Mr Grosset brought claims of unfair dismissal and disability discrimination. These were considered by the CA.

Section 15 of the Equality Act describes discrimination arising from disability as:

  • unfavourable treatment of a person because of 'something' arising in consequence of a person's disability; and
  • the unfavourable treatment cannot be shown to be a proportionate means of achieving a legitimate aim.

The CA considered whether a) the Council treated Mr Grosset unfavourably because of an identified 'something' and b) did that 'something' arise in consequence of his disability. It found that in this case the Council dismissed Mr Grosset because he showed the film. This is the relevant 'something'. It went on to find that Mr Grosset showed the film as a result of exceptionally high levels of stress, which arose from the effect of his disability when new and increased demands were made of him at work.

It did not matter that the Council did not know that his disability was connected to the misconduct. The CA also held that had reasonable adjustments been made for Mr Grosset he would not have suffered such high levels of stress which resulted in his error of judgement.

The CA, considering the earlier decisions of the employment tribunal and the employment appeal tribunal, held there was no inconsistency between the rejection of the unfair dismissal claim and the upholding of the claim for disability discrimination. The first test is about the band of reasonable responses and allowed the Council considerable latitude. By contrast section 15 of the Equality Act demands an objective test permitting a tribunal to make its own assessment.
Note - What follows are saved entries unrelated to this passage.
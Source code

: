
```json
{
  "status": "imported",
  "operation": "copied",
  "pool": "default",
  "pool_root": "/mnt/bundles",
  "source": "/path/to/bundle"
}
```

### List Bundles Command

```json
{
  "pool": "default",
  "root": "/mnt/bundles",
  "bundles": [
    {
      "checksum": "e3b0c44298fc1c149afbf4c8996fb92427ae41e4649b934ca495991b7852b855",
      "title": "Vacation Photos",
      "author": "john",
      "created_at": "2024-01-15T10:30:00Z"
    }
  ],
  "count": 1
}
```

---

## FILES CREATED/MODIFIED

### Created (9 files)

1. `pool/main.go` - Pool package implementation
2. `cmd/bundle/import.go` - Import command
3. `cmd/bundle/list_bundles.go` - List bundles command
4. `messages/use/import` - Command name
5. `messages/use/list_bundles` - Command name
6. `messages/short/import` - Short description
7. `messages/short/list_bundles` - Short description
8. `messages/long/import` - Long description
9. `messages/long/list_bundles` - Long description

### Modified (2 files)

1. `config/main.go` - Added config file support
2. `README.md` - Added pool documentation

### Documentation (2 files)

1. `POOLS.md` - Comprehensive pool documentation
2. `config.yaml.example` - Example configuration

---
Unfavourable treatment for something arising in consequence of disability may be justified. In this case, it was accepted that the Council had a legitimate aim when it dismissed the teacher – in fact, more than one: the protecting and safeguarding of children (showing the film breached its safeguarding policy) and the maintaining of disciplinary standards – but that the means of achieving that aim (the dismissal) was not proportionate. This was because those aims could have been achieved by means that would have had less impact on the teacher (such as a warning).

Accordingly, a dismissal may be fair and at the same time it may amount to disability discrimination. This shows the need to take particular care with dismissals where disability is a factor. It also demonstrates the vital importance for schools of regularly reviewing the reasonable adjustments required for their disabled employees.